Pergi Haji Modal ‘Seratus Rupiah’
Tahun 1991, ibadah haji, ONH-nya sekitar enam juta rupiah.
Bertambah lama seiring dengan perubahan nilai tukar rupiah, ONH semakin
misalnya tujuh juta, sembilan juta, dua belas juta, dua puluh satu juta,
dua puluh lima juta rupiah,
Bagaimana kalau ada orang yang pergi haji dengan modal ‘seratus rupiah’ saja…?
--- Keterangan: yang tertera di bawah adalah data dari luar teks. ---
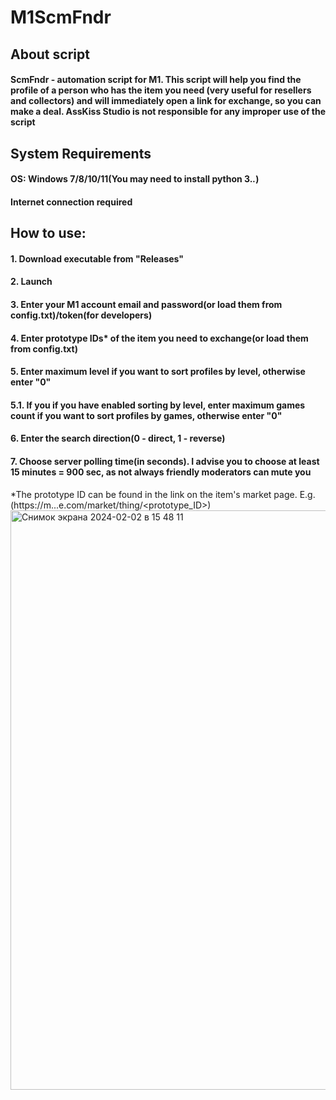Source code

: # M1ScmFndr
## About script
#### ScmFndr - automation script for M1. This script will help you find the profile of a person who has the item you need (very useful for resellers and collectors) and will immediately open a link for exchange, so you can make a deal. AssKiss Studio is not responsible for any improper use of the script
## System Requirements
#### OS: Windows 7/8/10/11(You may need to install python 3.*.*)
#### Internet connection required
## How to use:
#### 1. Download executable from "Releases"
#### 2. Launch
#### 3. Enter your M1 account email and password(or load them from config.txt)/token(for developers)
#### 4. Enter prototype IDs* of the item you need to exchange(or load them from config.txt)
#### 5. Enter maximum level if you want to sort profiles by level, otherwise enter "0"
#### 5.1. If you if you have enabled sorting by level, enter maximum games count if you want to sort profiles by games, otherwise enter "0"
#### 6. Enter the search direction(0 - direct, 1 - reverse)
#### 7. Choose server polling time(in seconds). I advise you to choose at least 15 minutes = 900 sec, as not always friendly moderators can mute you
*The prototype ID can be found in the link on the item's market page. E.g.(https://m...e.com/market/thing/<prototype_ID>)
<img width="927" alt="Снимок экрана 2024-02-02 в 15 48 11" src="https://github.com/AssKissStudio/M1ScmFndr/assets/156083318/a9beffc8-b6a5-41b0-af6c-2a1f1cd9eddc">

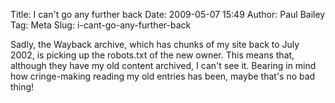 Title: I can't go any further back
Date: 2009-05-07 15:49
Author: Paul Bailey
Tag: Meta
Slug: i-cant-go-any-further-back

Sadly, the Wayback archive, which has chunks of my site back to July
2002, is picking up the robots.txt of the new owner. This means that,
although they have my old content archived, I can't see it. Bearing in
mind how cringe-making reading my old entries has been, maybe that's no
bad thing!
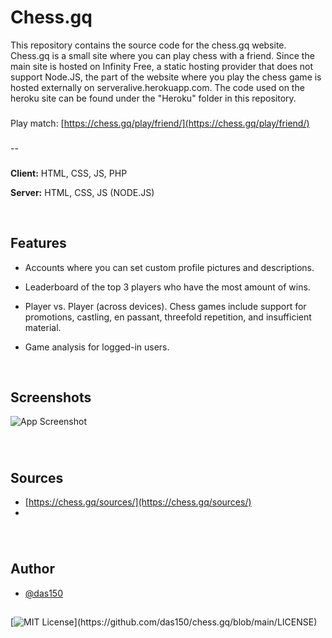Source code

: 
# Chess.gq

This repository contains the source code for the chess.gq website. Chess.gq is a small site where you can play chess with a friend. Since the main site is hosted on Infinity Free, a static hosting provider that does not support Node.JS, the part of the website where you play the chess game is hosted externally on serveralive.herokuapp.com. The code used on the heroku site can be found under the "Heroku" folder in this repository.
###
Play match: [https://chess.gq/play/friend/](https://chess.gq/play/friend/)
###
--
###

**Client:** HTML, CSS, JS, PHP

**Server:** HTML, CSS, JS (NODE.JS)

⠀

## Features

- Accounts where you can set custom profile pictures and descriptions.

- Leaderboard of the top 3 players who have the most amount of wins.

- Player vs. Player (across devices). Chess games include support for promotions, castling, en passant, threefold repetition, and insufficient material.

- Game analysis for logged-in users.


⠀

###
## Screenshots

![App Screenshot](https://via.placeholder.com/468x300?text=App+Screenshot+Here)

###

⠀
## Sources

 - [https://chess.gq/sources/](https://chess.gq/sources/)
 - 

###

⠀
## Author

- [@das150](https://github.com/das150)




##
[![MIT License](https://img.shields.io/apm/l/atomic-design-ui.svg?)](https://github.com/das150/chess.gq/blob/main/LICENSE)
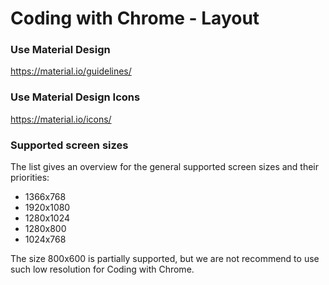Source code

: Coding with Chrome - Layout
============================

### Use Material Design
https://material.io/guidelines/

### Use Material Design Icons
https://material.io/icons/

### Supported screen sizes
The list gives an overview for the general supported screen sizes and their
priorities:
* 1366x768
* 1920x1080
* 1280x1024 
* 1280x800
* 1024x768

The size 800x600 is partially supported, but we are not recommend to use such
low resolution for Coding with Chrome.
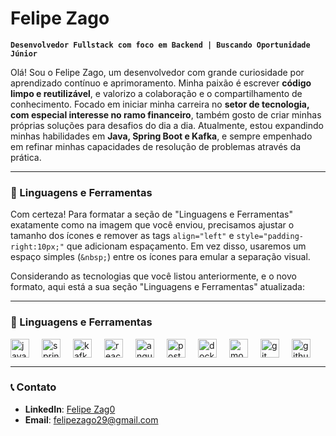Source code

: # Felipe Zago

**`Desenvolvedor Fullstack com foco em Backend | Buscando Oportunidade Júnior`**

Olá\! Sou o Felipe Zago, um desenvolvedor com grande curiosidade por aprendizado contínuo e aprimoramento. Minha paixão é escrever **código limpo e reutilizável**, e valorizo a colaboração e o compartilhamento de conhecimento. Focado em iniciar minha carreira no **setor de tecnologia, com especial interesse no ramo financeiro**, também gosto de criar minhas próprias soluções para desafios do dia a dia. Atualmente, estou expandindo minhas habilidades em **Java, Spring Boot e Kafka**, e sempre empenhado em refinar minhas capacidades de resolução de problemas através da prática.

-----

### 🧰 Linguagens e Ferramentas

Com certeza\! Para formatar a seção de "Linguagens e Ferramentas" exatamente como na imagem que você enviou, precisamos ajustar o tamanho dos ícones e remover as tags `align="left"` e `style="padding-right:10px;"` que adicionam espaçamento. Em vez disso, usaremos um espaço simples (`&nbsp;`) entre os ícones para emular a separação visual.

Considerando as tecnologias que você listou anteriormente, e o novo formato, aqui está a sua seção "Linguagens e Ferramentas" atualizada:

-----

### 🧰 Linguagens e Ferramentas

<div style="display: flex; align-items: center; gap: 20px;">
  <img src="https://cdn.jsdelivr.net/gh/devicons/devicon/icons/java/java-original.svg" height="30" alt="java logo" />
  <img src="https://cdn.jsdelivr.net/gh/devicons/devicon/icons/spring/spring-original.svg" height="30" alt="spring logo" />
  <img src="https://cdn.jsdelivr.net/gh/devicons/devicon/icons/apachekafka/apachekafka-original.svg" height="30" alt="kafka logo" />
  <img src="https://cdn.jsdelivr.net/gh/devicons/devicon/icons/react/react-original.svg" height="30" alt="react logo" />
  <img src="https://cdn.jsdelivr.net/gh/devicons/devicon/icons/angularjs/angularjs-original.svg" height="30" alt="angular logo" />
  <img src="https://cdn.jsdelivr.net/gh/devicons/devicon/icons/postgresql/postgresql-original.svg" height="30" alt="postgresql logo" />
  <img src="https://cdn.jsdelivr.net/gh/devicons/devicon/icons/docker/docker-original.svg" height="30" alt="docker logo" />
  <img src="https://cdn.jsdelivr.net/gh/devicons/devicon/icons/mongodb/mongodb-original.svg" height="30" alt="mongodb logo" />
  <img src="https://cdn.jsdelivr.net/gh/devicons/devicon/icons/git/git-original.svg" height="30" alt="git logo" />
  <img src="https://cdn.jsdelivr.net/gh/devicons/devicon/icons/github/github-original.svg" height="30" alt="github logo" />
</div>

-----
### 📞 Contato

* **LinkedIn**: [Felipe Zag0](https://www.linkedin.com/in/felipezag0/)
* **Email**: felipezago29@gmail.com
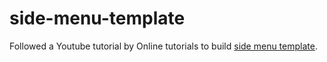 # side-menu-template

Followed a Youtube tutorial by Online tutorials to build [side menu template](https://www.youtube.com/watch?v=DvpSKoCyN5Q).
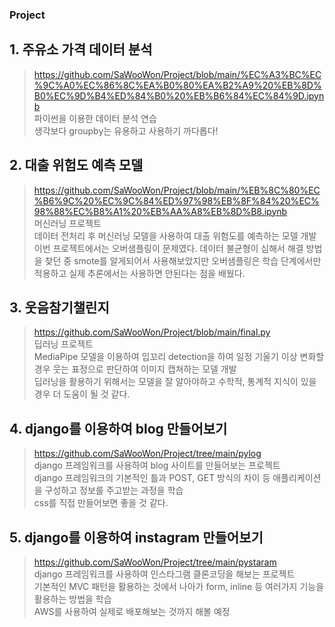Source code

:### Project
## 1. 주유소 가격 데이터 분석 <br>
  > https://github.com/SaWooWon/Project/blob/main/%EC%A3%BC%EC%9C%A0%EC%86%8C%EA%B0%80%EA%B2%A9%20%EB%8D%B0%EC%9D%B4%ED%84%B0%20%EB%B6%84%EC%84%9D.ipynb <br>
  > 파이썬을 이용한 데이터 분석 연습 <br>
  > 생각보다 groupby는 유용하고 사용하기 까다롭다! <br>

## 2. 대출 위험도 예측 모델 <br>
  > https://github.com/SaWooWon/Project/blob/main/%EB%8C%80%EC%B6%9C%20%EC%9C%84%ED%97%98%EB%8F%84%20%EC%98%88%EC%B8%A1%20%EB%AA%A8%EB%8D%B8.ipynb <br>
  > 머신러닝 프로젝트 <br>
  > 데이터 전처리 후 머신러닝 모델을 사용하여 대출 위험도를 예측하는 모델 개발 <br>
  > 이번 프로젝트에서는 오버샘플링이 문제였다. 데이터 불균형이 심해서 해결 방법을 찾던 중 smote를 알게되어서 사용해보았지만 오버샘플링은 학습 단계에서만 적용하고 실제 추론에서는 사용하면 안된다는 점을 배웠다. <br>


## 3. 웃음참기챌린지 <br>
  > https://github.com/SaWooWon/Project/blob/main/final.py <br>
  > 딥러닝 프로젝트 <br>
  > MediaPipe 모델을 이용하여 입꼬리 detection을 하여 일정 기울기 이상 변화할 경우 웃는 표정으로 판단하여 이미지 캡쳐하는 모델 개발 <br>
  > 딥러닝을 활용하기 위해서는 모델을 잘 알아야하고 수학적, 통계적 지식이 있을 경우 더 도움이 될 것 같다. <br>

## 4. django를 이용하여 blog 만들어보기 <br>
  > https://github.com/SaWooWon/Project/tree/main/pylog <br>
  > django 프레임워크를 사용하여 blog 사이트를 만들어보는 프로젝트 <br>
  > django 프레임워크의 기본적인 틀과 POST, GET 방식의 차이 등 애플리케이션을 구성하고 정보를 주고받는 과정을 학습 <br>
  > css를 직접 만들어보면 좋을 것 같다. <br>

## 5. django를 이용하여 instagram 만들어보기 <br>
  > https://github.com/SaWooWon/Project/tree/main/pystaram <br>
  > django 프레임워크를 사용하여 인스타그램 클론코딩을 해보는 프로젝트 <br>
  > 기본적인 MVC 패턴을 활용하는 것에서 나아가 form, inline 등 여러가지 기능을 활용하는 방법을 학습 <br>
  > AWS를 사용하여 실제로 배포해보는 것까지 해볼 예정

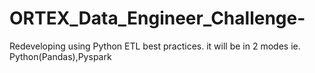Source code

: # ORTEX_Data_Engineer_Challenge- 
Redeveloping using Python ETL best practices. it will be in 2 modes ie. Python(Pandas),Pyspark
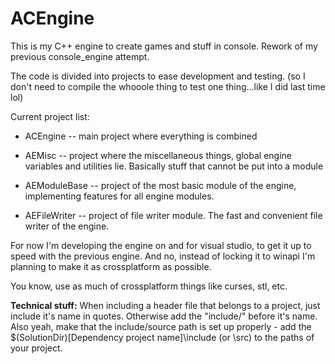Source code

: # ACEngine

This is my C++ engine to create games and stuff in console. Rework of my previous console_engine attempt.

The code is divided into projects to ease development and testing. (so I don't need to compile the whooole thing to test one thing...like I did last time lol)

Current project list:

* ACEngine -- main project where everything is combined

* AEMisc -- project where the miscellaneous things, global engine variables and utilities lie.  Basically stuff that cannot be put into a module

* AEModuleBase -- project of the most basic module of the engine, implementing features for all engine modules.

* AEFileWriter -- project of file writer module. The fast and convenient file writer of the engine.


For now I'm developing the engine on and for visual studio, to get it up to speed with the previous engine. And no, instead of locking it to winapi I'm planning to make it as crossplatform as possible. 

You know, use as much of crossplatform things like curses, stl, etc.

**Technical stuff:** When including a header file that belongs to a project, just include it's name in quotes. Otherwise add the "include/" before it's name. Also yeah, make that the include/source path is set up properly - add the $(SolutionDir)\[Dependency project name]\include (or \src) to the paths of your project.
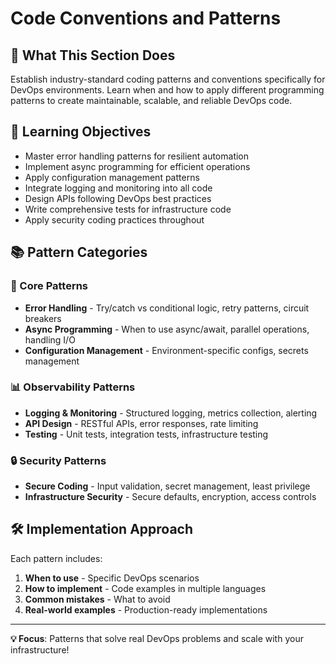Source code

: # Code Conventions and Patterns

## 📖 What This Section Does
Establish industry-standard coding patterns and conventions specifically for DevOps environments. Learn when and how to apply different programming patterns to create maintainable, scalable, and reliable DevOps code.

## 🎯 Learning Objectives
- Master error handling patterns for resilient automation
- Implement async programming for efficient operations
- Apply configuration management patterns
- Integrate logging and monitoring into all code
- Design APIs following DevOps best practices
- Write comprehensive tests for infrastructure code
- Apply security coding practices throughout

## 📚 Pattern Categories

### **🔧 Core Patterns**
- **Error Handling** - Try/catch vs conditional logic, retry patterns, circuit breakers
- **Async Programming** - When to use async/await, parallel operations, handling I/O
- **Configuration Management** - Environment-specific configs, secrets management

### **📊 Observability Patterns**
- **Logging & Monitoring** - Structured logging, metrics collection, alerting
- **API Design** - RESTful APIs, error responses, rate limiting
- **Testing** - Unit tests, integration tests, infrastructure testing

### **🔒 Security Patterns**
- **Secure Coding** - Input validation, secret management, least privilege
- **Infrastructure Security** - Secure defaults, encryption, access controls

## 🛠️ Implementation Approach
Each pattern includes:
1. **When to use** - Specific DevOps scenarios
2. **How to implement** - Code examples in multiple languages  
3. **Common mistakes** - What to avoid
4. **Real-world examples** - Production-ready implementations

---

**💡 Focus**: Patterns that solve real DevOps problems and scale with your infrastructure! 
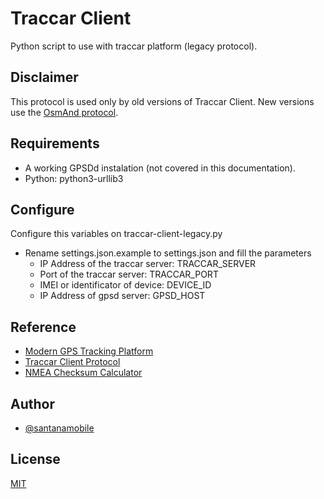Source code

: # Traccar Client

Python script to use with traccar platform (legacy protocol).

## Disclaimer

This protocol is used only by old versions of Traccar Client. New versions use the [OsmAnd protocol](https://www.traccar.org/osmand/).

## Requirements

- A working GPSDd instalation (not covered in this documentation).
- Python: python3-urllib3

## Configure

Configure this variables on traccar-client-legacy.py

- Rename settings.json.example to settings.json and fill the parameters
    - IP Address of the traccar server: TRACCAR_SERVER
    - Port of the traccar server: TRACCAR_PORT
    - IMEI or identificator of device: DEVICE_ID
    - IP Address of gpsd server: GPSD_HOST

## Reference

- [Modern GPS Tracking Platform](https://www.traccar.org/)
- [Traccar Client Protocol](https://www.traccar.org/traccar-client-protocol/)
- [NMEA Checksum Calculator](https://nmeachecksum.eqth.net/)

## Author

- [@santanamobile](https://www.github.com/santanamobile)

## License

[MIT](https://choosealicense.com/licenses/mit/)
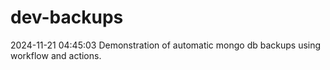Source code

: # dev-backups
2024-11-21 04:45:03 Demonstration of automatic mongo db backups using workflow and actions.
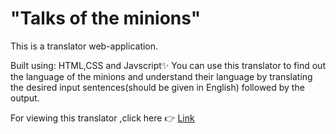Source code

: # "Talks of the minions"

This is a translator web-application.

Built using: HTML,CSS and Javscript✨
You can use this translator to find out the language of the minions and understand their language by translating the desired input sentences(should be given in English) followed by the output. 

For viewing this translator ,click here 👉 [Link](https://minionstalksm6.netlify.app/)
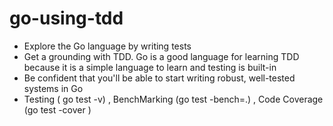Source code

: # go-using-tdd

* Explore the Go language by writing tests
* Get a grounding with TDD. Go is a good language for learning TDD because it is a simple language to learn and testing is built-in
* Be confident that you'll be able to start writing robust, well-tested systems in Go
* Testing ( go test -v) , BenchMarking (go test -bench=.) , Code Coverage (go test -cover )
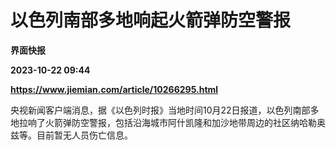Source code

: # 以色列南部多地响起火箭弹防空警报
**界面快报**

**2023-10-22 09:44**

**https://www.jiemian.com/article/10266295.html**

央视新闻客户端消息，据《以色列时报》当地时间10月22日报道，以色列南部多地拉响了火箭弹防空警报，包括沿海城市阿什凯隆和加沙地带周边的社区纳哈勒奥兹等。目前暂无人员伤亡信息。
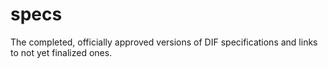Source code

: # specs
The completed, officially approved versions of DIF specifications and links to not yet finalized ones. 
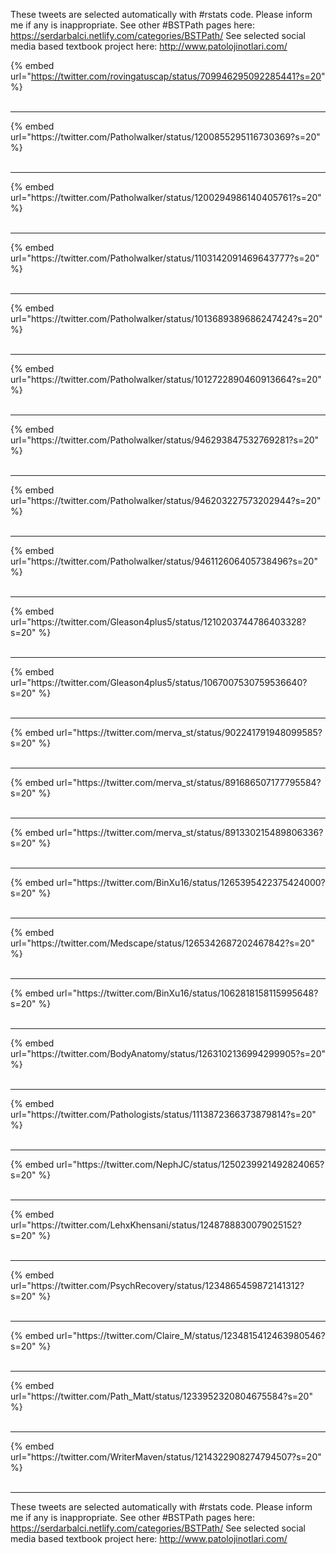 

These tweets are selected automatically with #rstats code. Please inform me if any is inappropriate.
See other #BSTPath pages here: https://serdarbalci.netlify.com/categories/BSTPath/ 
See selected social media based textbook project here: http://www.patolojinotlari.com/

{% embed url="https://twitter.com/rovingatuscap/status/709946295092285441?s=20" %}<br>
<br>
<hr>
{% embed url="https://twitter.com/Patholwalker/status/1200855295116730369?s=20" %}<br>
<br>
<hr>
{% embed url="https://twitter.com/Patholwalker/status/1200294986140405761?s=20" %}<br>
<br>
<hr>
{% embed url="https://twitter.com/Patholwalker/status/1103142091469643777?s=20" %}<br>
<br>
<hr>
{% embed url="https://twitter.com/Patholwalker/status/1013689389686247424?s=20" %}<br>
<br>
<hr>
{% embed url="https://twitter.com/Patholwalker/status/1012722890460913664?s=20" %}<br>
<br>
<hr>
{% embed url="https://twitter.com/Patholwalker/status/946293847532769281?s=20" %}<br>
<br>
<hr>
{% embed url="https://twitter.com/Patholwalker/status/946203227573202944?s=20" %}<br>
<br>
<hr>
{% embed url="https://twitter.com/Patholwalker/status/946112606405738496?s=20" %}<br>
<br>
<hr>
{% embed url="https://twitter.com/Gleason4plus5/status/1210203744786403328?s=20" %}<br>
<br>
<hr>
{% embed url="https://twitter.com/Gleason4plus5/status/1067007530759536640?s=20" %}<br>
<br>
<hr>
{% embed url="https://twitter.com/merva_st/status/902241791948099585?s=20" %}<br>
<br>
<hr>
{% embed url="https://twitter.com/merva_st/status/891686507177795584?s=20" %}<br>
<br>
<hr>
{% embed url="https://twitter.com/merva_st/status/891330215489806336?s=20" %}<br>
<br>
<hr>
{% embed url="https://twitter.com/BinXu16/status/1265395422375424000?s=20" %}<br>
<br>
<hr>
{% embed url="https://twitter.com/Medscape/status/1265342687202467842?s=20" %}<br>
<br>
<hr>
{% embed url="https://twitter.com/BinXu16/status/1062818158115995648?s=20" %}<br>
<br>
<hr>
{% embed url="https://twitter.com/BodyAnatomy/status/1263102136994299905?s=20" %}<br>
<br>
<hr>
{% embed url="https://twitter.com/Pathologists/status/1113872366373879814?s=20" %}<br>
<br>
<hr>
{% embed url="https://twitter.com/NephJC/status/1250239921492824065?s=20" %}<br>
<br>
<hr>
{% embed url="https://twitter.com/LehxKhensani/status/1248788830079025152?s=20" %}<br>
<br>
<hr>
{% embed url="https://twitter.com/PsychRecovery/status/1234865459872141312?s=20" %}<br>
<br>
<hr>
{% embed url="https://twitter.com/Claire_M/status/1234815412463980546?s=20" %}<br>
<br>
<hr>
{% embed url="https://twitter.com/Path_Matt/status/1233952320804675584?s=20" %}<br>
<br>
<hr>
{% embed url="https://twitter.com/WriterMaven/status/1214322908274794507?s=20" %}<br>
<br>
<hr>


These tweets are selected automatically with #rstats code. Please inform me if any is inappropriate.
See other #BSTPath pages here: https://serdarbalci.netlify.com/categories/BSTPath/ 
See selected social media based textbook project here: http://www.patolojinotlari.com/
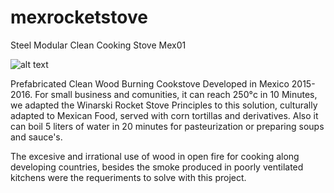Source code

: # mexrocketstove
Steel Modular Clean Cooking Stove Mex01

![alt text](https://github.com/leolira0568/mexrocketstove/blob/master/g15754.png)

Prefabricated Clean Wood Burning Cookstove Developed in Mexico 2015-2016.
For small business and comunities, it can reach 250°c in 10 Minutes, we adapted the Winarski Rocket Stove Principles
to this solution, culturally adapted to Mexican Food, served with corn tortillas and derivatives.
Also it can boil 5 liters of water in 20 minutes for pasteurization or preparing soups and sauce's.

The excesive and irrational use of wood in open fire for cooking along developing countries, besides the smoke produced in poorly ventilated kitchens were the requeriments to solve with this project.

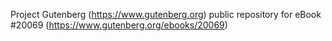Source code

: Project Gutenberg (https://www.gutenberg.org) public repository for eBook #20069 (https://www.gutenberg.org/ebooks/20069)
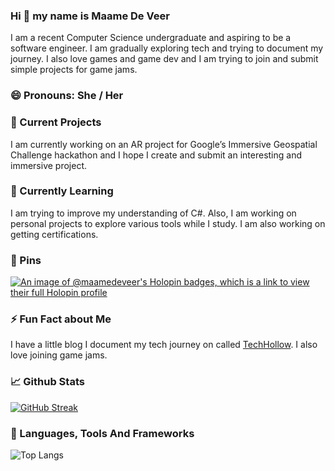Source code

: ### Hi 👋 my name is Maame De Veer
<!--**maame-deveer/maame-deveer** is a ✨ _special_ ✨ repository because its `README.md` (this file) appears on your GitHub profile.-->
I am a recent Computer Science undergraduate and aspiring to be a software engineer. I am gradually exploring tech and trying to document my journey. I also love games and game dev and I am trying to join and submit simple projects for game jams.

### 😄 Pronouns: She / Her

### 🔭 Current Projects

I am currently working on an AR project for Google’s Immersive Geospatial Challenge hackathon and I hope I create and submit an interesting and immersive project.

### 🌱 Currently Learning

I am trying to improve my understanding of C#. Also, I am working on personal projects to explore various tools while I study. I am also working on getting certifications.

### 📌 Pins

[![An image of @maamedeveer's Holopin badges, which is a link to view their full Holopin profile](https://holopin.me/maamedeveer)](https://holopin.io/@maamedeveer)

### ⚡ Fun Fact about Me
 I have a little blog I document my tech journey on called [TechHollow](https://maame-deveer.github.io/techhollow/). I also love joining game jams.

### 📈 Github Stats

[![GitHub Streak](https://github-readme-streak-stats.herokuapp.com?user=maame-deveer&theme=cobalt&mode=weekly)](https://git.io/streak-stats)

### 🔨 Languages, Tools And Frameworks

![Top Langs](https://github-readme-stats.vercel.app/api/top-langs/?username=maame-deveer&hide_progress=true)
Pada hari minggu pagi yang cerah, seperti biasanya saya pergi belanja di
salah satu pasar. Suatu ketika saya belanja palawija pada seorang ibu
setengah baya. Ada satu hal yang membuat saya terpana. Saya sangat
tertarik melihat cara ibu tersebut melayani pembelinya.
Karena tertarik, maka setiap saya pergi ke pasar tersebut saya selalu
memperhatikan lebih seksama lagi terhadap perilakunya. Beberapa kali
saya perhatikan menjadikan saya lebih ‘penasaran’ untuk lebih mengikuti
secara rutin kejadian demi kejadian yang ‘diperagakan’ oleh ibu
tersebut.
Katakanlah ia bernama Ibu Asih. Apa yang dilakukannya setiap ia melayani
pembelinya? Yang membuat saya kagum tiada habisnya ialah, setiap ia
selesai menjual barang dagangannya, secara spontan mulutnya selalu
bergumam lirih dengan ucapan “Alhamdulillah”
Apakah dagangannya laku sedikit atau laku banyak, selalu saja mulutnya bergumam alhamdulilaah sebagai ungkapan rasa syukurnya.
Yang lebih menarik lagi ialah setiap ada orang peminta-minta yang
menengadahkan tangannya, tidak satupun yang tidak diberinya, demikian
pula tak satupun seorang pengamen yang lewat yang tidak diberinya.
Meskipun ia sedang sibuk melayani orang-orang yang sedang membeli barang
dagangannya, selalu saja ia menyempatkan tangannya untuk memberi
mereka. Diambilnya uang logam seratus rupiah, yang rupanya sudah
disediakan untuk orang-orang tersebut. Sayangnya saya tidak pernah
bertanya kepadanya kira-kira ada berapa puluh orang dalam satu hari ia
memberi orang miskin dan para pengamen tersebut .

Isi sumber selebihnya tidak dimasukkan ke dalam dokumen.